## Task instructions
Copy the result of filtering the entries below for lines that include the string "first".
==== Source data ====
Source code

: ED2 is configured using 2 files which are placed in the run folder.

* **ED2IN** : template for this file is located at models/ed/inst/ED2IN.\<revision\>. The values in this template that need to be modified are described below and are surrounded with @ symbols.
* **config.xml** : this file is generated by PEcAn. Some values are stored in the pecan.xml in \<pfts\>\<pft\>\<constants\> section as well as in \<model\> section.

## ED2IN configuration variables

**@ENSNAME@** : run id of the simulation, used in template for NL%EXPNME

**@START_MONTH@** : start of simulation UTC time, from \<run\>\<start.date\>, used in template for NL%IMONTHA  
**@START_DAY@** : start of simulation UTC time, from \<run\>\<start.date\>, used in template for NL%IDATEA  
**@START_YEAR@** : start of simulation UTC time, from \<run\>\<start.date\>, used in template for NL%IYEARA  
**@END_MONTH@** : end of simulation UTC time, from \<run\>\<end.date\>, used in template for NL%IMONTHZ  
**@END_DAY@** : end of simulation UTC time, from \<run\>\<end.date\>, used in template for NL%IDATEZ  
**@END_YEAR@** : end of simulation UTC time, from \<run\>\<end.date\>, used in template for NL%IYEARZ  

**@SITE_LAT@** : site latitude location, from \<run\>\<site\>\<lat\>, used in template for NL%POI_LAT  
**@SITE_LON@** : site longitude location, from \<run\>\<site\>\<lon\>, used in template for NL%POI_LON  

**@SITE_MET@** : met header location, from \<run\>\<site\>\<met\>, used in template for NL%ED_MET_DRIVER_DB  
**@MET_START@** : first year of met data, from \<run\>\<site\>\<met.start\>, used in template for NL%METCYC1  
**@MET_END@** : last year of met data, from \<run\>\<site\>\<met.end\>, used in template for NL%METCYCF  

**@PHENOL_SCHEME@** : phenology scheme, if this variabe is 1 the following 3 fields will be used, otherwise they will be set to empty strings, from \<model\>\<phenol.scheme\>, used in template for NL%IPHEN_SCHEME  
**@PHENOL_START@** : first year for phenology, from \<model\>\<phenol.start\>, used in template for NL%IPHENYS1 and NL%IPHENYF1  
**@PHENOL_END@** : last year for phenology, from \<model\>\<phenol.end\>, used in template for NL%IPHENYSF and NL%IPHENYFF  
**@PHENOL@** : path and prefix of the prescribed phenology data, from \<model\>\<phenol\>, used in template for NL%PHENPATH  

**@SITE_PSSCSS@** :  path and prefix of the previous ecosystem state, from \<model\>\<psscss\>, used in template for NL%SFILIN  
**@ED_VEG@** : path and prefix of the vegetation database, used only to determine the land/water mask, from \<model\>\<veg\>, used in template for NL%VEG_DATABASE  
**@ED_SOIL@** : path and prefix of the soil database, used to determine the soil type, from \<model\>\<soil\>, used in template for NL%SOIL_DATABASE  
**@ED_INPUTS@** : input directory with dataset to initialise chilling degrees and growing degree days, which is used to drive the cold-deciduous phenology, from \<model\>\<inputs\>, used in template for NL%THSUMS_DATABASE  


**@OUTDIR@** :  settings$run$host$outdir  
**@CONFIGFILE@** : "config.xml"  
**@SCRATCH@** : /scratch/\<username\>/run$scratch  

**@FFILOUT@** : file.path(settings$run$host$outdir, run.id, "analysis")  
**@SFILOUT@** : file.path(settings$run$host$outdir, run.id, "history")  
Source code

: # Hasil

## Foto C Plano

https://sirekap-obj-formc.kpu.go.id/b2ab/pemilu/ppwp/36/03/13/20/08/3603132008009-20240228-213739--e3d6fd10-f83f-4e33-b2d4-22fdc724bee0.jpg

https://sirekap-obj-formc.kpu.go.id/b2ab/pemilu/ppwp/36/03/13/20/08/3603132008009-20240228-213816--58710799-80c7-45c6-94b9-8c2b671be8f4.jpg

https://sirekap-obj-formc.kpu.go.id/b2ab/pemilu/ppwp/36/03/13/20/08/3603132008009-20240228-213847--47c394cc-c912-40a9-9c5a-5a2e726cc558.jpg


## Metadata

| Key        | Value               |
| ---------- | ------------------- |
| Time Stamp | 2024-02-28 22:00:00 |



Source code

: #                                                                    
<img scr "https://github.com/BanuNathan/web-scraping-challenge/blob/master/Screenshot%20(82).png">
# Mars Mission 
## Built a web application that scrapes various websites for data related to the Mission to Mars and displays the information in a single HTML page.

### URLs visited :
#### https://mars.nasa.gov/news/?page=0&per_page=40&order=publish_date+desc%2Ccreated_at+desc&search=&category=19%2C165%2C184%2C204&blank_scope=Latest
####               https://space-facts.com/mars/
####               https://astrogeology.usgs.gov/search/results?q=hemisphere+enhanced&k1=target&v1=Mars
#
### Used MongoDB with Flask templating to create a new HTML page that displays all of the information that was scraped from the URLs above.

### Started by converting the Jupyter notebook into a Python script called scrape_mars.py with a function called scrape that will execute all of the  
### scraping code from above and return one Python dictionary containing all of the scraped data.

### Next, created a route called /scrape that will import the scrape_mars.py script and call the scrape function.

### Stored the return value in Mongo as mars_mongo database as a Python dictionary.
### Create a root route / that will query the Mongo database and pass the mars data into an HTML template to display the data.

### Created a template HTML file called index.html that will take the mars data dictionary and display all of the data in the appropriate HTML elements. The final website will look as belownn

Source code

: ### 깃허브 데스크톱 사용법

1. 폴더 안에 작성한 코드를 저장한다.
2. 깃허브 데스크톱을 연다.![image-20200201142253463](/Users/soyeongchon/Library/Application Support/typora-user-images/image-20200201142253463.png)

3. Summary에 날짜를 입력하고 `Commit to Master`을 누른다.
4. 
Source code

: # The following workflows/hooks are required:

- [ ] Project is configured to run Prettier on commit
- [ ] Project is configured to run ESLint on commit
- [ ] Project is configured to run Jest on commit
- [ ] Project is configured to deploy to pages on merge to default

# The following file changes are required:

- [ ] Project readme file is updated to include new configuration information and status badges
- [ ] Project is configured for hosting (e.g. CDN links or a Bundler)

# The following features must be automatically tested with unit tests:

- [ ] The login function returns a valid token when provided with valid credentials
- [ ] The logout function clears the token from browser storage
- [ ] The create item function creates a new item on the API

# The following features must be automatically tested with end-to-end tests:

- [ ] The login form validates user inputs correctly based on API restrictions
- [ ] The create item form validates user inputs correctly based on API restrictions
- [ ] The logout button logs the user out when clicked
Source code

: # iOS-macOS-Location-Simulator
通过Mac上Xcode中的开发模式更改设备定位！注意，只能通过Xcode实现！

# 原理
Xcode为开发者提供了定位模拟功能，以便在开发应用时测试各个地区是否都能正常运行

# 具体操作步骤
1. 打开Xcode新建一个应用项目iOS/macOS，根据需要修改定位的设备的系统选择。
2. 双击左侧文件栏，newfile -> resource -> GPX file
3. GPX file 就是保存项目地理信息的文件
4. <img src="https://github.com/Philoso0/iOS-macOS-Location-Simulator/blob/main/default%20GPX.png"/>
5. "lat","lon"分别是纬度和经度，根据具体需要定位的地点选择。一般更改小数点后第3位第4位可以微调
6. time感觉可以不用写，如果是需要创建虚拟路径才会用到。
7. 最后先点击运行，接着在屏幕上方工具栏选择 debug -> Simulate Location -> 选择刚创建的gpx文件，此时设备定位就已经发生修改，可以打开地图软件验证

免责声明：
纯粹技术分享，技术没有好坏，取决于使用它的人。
====
## Your response
**@MET_START@** : first year of met data, from \<run\>\<site\>\<met.start\>, used in template for NL%METCYC1  
**@PHENOL_START@** : first year for phenology, from \<model\>\<phenol.start\>, used in template for NL%IPHENYS1 and NL%IPHENYF1  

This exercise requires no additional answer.